Do I think he is guilty, yes. But what i think and feel is irrelevant. Allowing the gov or anyone else the right to skip, remove, ignore, etc anything related to charging any person with a crime sets a bad precedent. We are a country of laws and due process is just part of it.  I seriously doubt he will plead out and I doubt they will be talking with him anytime soon as he was shot in the throat.  As horrific as the events that happened in Boston are,  he is innocent until proven guilty, something I am sure will happen with ease.  But innocent until guilty is one of the many corner stones that make this country what it is.
It is so great that we can have open discussions about rights and freedom. Indeed rule of law is one of the things that any civilization needs to prosper. Our bill of rights seems useful indeed.

It is interesting to see the lawmakers response to all the negative energy unleashed by this very public event, and fanned by the talking heads. Several different interesting themes. The older brother spent months outside the country perhaps being influenced by some outside group. He was noticed by some US security agency but dismissed as harmless. Perhaps he was back then. Another theme is monitoring internet activity, you know that many other governments already do, or try. 

The talking heads on cable and network news get paid for stirring up fear and uncertainty around events like this so, If I see one more "live" news clip repeated like some greatest hits show to get ratings, I'll unplug my TV set. For days I turned off the "news" and I use that term loosely.  I generally watch business news, but they were taken over by wall to wall real reality TV.
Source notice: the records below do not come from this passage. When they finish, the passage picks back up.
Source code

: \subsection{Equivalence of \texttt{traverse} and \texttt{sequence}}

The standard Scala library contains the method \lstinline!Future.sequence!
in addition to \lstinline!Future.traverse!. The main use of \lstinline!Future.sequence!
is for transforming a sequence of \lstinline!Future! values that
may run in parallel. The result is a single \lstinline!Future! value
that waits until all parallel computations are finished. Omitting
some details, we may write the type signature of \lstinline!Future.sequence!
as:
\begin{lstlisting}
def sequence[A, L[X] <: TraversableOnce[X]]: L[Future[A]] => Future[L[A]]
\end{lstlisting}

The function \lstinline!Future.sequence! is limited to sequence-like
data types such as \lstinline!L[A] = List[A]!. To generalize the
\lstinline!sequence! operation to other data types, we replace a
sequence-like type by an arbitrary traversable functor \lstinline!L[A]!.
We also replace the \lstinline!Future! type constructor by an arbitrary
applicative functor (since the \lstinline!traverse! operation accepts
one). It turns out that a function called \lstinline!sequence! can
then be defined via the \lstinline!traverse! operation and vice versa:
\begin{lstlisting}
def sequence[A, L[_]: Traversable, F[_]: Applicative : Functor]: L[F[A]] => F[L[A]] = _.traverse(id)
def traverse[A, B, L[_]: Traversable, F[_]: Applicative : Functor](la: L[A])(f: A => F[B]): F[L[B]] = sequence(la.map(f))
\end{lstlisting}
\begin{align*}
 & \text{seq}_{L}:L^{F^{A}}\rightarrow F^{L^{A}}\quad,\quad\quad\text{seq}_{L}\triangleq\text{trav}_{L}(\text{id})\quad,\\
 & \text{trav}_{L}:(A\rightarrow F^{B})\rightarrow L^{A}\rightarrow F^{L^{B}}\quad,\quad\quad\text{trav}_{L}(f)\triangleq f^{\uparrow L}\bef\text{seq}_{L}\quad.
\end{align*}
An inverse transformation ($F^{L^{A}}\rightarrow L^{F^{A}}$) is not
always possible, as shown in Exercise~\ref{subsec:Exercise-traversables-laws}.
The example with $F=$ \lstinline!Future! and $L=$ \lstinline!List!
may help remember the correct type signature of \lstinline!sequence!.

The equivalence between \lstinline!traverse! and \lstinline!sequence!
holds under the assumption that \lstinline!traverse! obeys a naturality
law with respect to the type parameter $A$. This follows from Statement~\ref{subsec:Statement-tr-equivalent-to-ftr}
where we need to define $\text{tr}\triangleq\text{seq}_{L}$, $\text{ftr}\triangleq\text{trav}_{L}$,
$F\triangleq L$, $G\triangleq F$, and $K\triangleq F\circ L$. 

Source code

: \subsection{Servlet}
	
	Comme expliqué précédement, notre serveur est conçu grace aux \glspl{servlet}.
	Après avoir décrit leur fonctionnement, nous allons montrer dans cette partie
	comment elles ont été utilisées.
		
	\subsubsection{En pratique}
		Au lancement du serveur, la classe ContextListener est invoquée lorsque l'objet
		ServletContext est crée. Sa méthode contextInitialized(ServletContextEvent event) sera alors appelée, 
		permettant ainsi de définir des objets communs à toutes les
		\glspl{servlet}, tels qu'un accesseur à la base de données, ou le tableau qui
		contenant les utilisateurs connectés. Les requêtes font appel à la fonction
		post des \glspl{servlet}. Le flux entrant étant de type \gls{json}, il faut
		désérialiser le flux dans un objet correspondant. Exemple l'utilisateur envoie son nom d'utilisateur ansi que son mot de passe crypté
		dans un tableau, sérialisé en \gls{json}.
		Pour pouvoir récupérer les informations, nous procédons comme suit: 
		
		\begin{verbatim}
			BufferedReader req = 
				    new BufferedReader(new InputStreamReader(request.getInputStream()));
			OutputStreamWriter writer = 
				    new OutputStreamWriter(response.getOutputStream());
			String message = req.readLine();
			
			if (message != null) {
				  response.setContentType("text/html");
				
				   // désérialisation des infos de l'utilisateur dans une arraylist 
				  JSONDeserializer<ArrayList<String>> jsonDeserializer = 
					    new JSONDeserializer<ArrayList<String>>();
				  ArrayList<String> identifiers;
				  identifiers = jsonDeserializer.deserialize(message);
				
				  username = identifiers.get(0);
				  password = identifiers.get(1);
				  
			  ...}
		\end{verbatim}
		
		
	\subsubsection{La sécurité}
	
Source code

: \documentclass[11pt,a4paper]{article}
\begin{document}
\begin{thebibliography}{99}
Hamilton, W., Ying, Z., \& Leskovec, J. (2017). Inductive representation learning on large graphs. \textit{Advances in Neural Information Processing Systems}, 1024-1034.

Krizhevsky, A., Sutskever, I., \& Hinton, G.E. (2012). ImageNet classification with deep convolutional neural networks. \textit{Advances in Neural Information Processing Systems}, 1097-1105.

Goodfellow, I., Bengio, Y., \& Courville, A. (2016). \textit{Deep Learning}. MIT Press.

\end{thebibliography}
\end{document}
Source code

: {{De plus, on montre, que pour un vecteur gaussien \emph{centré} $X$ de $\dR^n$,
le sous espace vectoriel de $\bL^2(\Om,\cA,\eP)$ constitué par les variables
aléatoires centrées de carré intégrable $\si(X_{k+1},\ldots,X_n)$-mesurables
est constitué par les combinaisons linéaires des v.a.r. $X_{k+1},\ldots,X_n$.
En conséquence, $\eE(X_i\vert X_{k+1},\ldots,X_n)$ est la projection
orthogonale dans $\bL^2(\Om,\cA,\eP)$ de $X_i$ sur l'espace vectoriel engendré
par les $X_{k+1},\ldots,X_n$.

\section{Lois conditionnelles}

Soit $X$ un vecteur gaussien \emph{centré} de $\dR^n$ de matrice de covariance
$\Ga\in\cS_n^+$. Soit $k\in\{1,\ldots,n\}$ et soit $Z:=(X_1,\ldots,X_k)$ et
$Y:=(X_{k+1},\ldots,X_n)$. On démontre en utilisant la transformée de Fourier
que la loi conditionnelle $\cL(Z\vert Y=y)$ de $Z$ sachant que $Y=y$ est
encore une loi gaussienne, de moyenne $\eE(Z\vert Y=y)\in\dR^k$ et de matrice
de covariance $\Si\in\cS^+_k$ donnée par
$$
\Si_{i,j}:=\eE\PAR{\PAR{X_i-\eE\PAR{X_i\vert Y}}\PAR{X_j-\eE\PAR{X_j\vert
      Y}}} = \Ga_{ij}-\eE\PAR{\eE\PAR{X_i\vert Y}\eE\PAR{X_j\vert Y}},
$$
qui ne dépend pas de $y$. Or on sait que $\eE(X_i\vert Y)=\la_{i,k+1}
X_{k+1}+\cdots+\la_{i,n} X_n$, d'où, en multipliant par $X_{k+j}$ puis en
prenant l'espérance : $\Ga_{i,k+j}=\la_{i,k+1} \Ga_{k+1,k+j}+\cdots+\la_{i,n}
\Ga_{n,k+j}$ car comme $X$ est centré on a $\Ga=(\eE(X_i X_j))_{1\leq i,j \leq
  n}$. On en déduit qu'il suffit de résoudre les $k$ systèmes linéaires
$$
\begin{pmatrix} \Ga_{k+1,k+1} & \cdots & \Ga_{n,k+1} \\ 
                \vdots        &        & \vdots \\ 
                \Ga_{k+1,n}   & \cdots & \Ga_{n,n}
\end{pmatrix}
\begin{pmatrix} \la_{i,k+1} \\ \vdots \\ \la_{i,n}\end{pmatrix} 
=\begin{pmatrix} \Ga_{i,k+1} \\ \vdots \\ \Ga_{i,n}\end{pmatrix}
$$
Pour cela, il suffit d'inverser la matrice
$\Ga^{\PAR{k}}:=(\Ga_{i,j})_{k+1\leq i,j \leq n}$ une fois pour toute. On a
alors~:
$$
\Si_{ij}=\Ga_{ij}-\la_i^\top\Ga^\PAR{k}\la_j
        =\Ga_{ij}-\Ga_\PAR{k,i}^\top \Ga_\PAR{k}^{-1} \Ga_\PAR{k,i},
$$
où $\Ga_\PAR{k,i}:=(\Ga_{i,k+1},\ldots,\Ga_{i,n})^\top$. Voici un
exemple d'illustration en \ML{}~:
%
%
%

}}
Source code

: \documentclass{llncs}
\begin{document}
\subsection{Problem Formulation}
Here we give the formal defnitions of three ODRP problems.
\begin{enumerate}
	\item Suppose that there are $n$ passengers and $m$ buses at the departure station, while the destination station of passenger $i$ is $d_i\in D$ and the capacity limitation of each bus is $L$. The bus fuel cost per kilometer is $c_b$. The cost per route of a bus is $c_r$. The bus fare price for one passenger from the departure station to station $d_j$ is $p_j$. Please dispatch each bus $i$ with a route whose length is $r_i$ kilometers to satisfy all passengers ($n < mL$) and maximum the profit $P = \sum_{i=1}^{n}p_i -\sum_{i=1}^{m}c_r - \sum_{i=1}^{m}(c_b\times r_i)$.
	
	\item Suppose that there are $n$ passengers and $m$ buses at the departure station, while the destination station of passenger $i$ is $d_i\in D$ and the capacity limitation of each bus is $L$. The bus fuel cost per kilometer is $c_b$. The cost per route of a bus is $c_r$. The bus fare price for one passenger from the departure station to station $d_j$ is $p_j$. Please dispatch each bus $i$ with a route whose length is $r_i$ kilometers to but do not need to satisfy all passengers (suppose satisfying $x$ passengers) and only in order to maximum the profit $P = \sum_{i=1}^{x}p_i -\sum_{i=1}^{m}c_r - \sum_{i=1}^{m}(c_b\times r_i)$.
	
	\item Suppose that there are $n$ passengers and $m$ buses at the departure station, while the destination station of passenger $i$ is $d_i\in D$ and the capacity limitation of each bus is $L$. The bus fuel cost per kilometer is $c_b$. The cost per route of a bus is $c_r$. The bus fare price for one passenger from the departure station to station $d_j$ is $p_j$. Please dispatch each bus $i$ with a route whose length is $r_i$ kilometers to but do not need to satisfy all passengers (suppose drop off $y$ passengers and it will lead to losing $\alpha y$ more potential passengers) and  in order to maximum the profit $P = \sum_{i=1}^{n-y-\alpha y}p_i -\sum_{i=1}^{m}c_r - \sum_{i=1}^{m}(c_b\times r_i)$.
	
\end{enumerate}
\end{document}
I continue to be amazed by how many young men and women are willing to let older men and women, talk them into dying for some  cause. They are just grist for the mill, and not smarter than a second grader.

it is also interesting to see how people respond to this event. One fraction is dominated by a compelling need to punish the miscreant (they are probably already preparing a room for him in the high security prison in CO.). The other fraction focusses instead on how did we screw up to allow this to happen? 

It is the price we pay for having an open society that we will always be exposed to such attacks. They will probably evolve over time as we adjust to different threats.

Does anybody not have mixed feeling about more video cameras? In hindsight it now seems stupid to think they could get away with such a public attack. More cameras and certainty that future public attackers will be identified and caught should have some deterrent effect, while one must wonder, how long they expected to get away with their bad behavior. If one has already decided to invest their life for some cause, being caught is not much deterrent at all, at least for the pawns.   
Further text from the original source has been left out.